The NARA effort to provide us the 1940 census in its entirety is commendable.

That having been said however, NARA apparently chose the wrong company to do the job.  The company, Archives.com has not, in my estimation, done a very good job.

Having the advantage over all other census websites by partnering early with NARA, one might think that between the two they would be on-line and up to speed the moment the census release became official.

That wasn't the case however!

Most everyone knows by now the problems that Archives.com had.  The company seriously underestimated the amount of traffic that the census would generate to their site.  As a result many users sat and watched as the company servers struggled to merely display the search page.  In my case, I never was able to view an actual census image.  Archives.com later released a statement/apology sort of thing but it did little to relieve the frustration that millions of people must have felt while watching that little circle endlessly rotate on their monitors.

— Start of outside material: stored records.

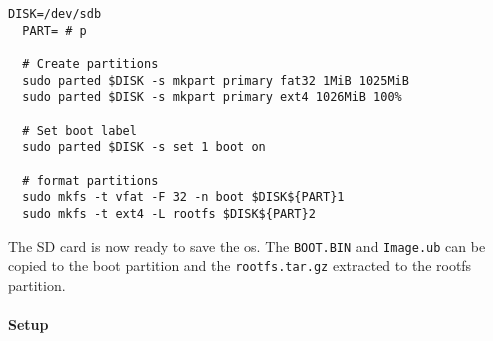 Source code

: \begin{lstlisting}[style=bash, caption={Prepair SD card}, label=lst:create_partitions]
  DISK=/dev/sdb
  PART= # p

  # Create partitions
  sudo parted $DISK -s mkpart primary fat32 1MiB 1025MiB
  sudo parted $DISK -s mkpart primary ext4 1026MiB 100%

  # Set boot label
  sudo parted $DISK -s set 1 boot on

  # format partitions
  sudo mkfs -t vfat -F 32 -n boot $DISK${PART}1
  sudo mkfs -t ext4 -L rootfs $DISK${PART}2
\end{lstlisting}

The SD card is now ready to save the \acrshort{os}.
The \texttt{BOOT.BIN} and \texttt{Image.ub} can be copied to the boot partition and the \texttt{rootfs.tar.gz} extracted to the rootfs partition.

\paragraph{Setup}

Finally, this morning I was able to view some images.  Clearly, Archives.com had made some improvements overnight.

However!

A complete image still loads slowly!

Images appear way too large with no discernible way to adjust them on screen without resorting to using Control +/- keys on the keyboard. Zoom out and every thing on screen shrinks, including next and previous image buttons.

In one 20 page packet of images for my hometown I found two image-less pages (Image 10 and 16, ED 17-25, East Baton Rouge Parish, LA).

By the time I got completely fed up with the "Official" NARA site, Ancestry had completed uploading images for at least five states and/or territories, one of which was Virginia.  I was able to complete review and extracting data from one district in Amherst Co.

I'm still looking forward to finding myself in the record.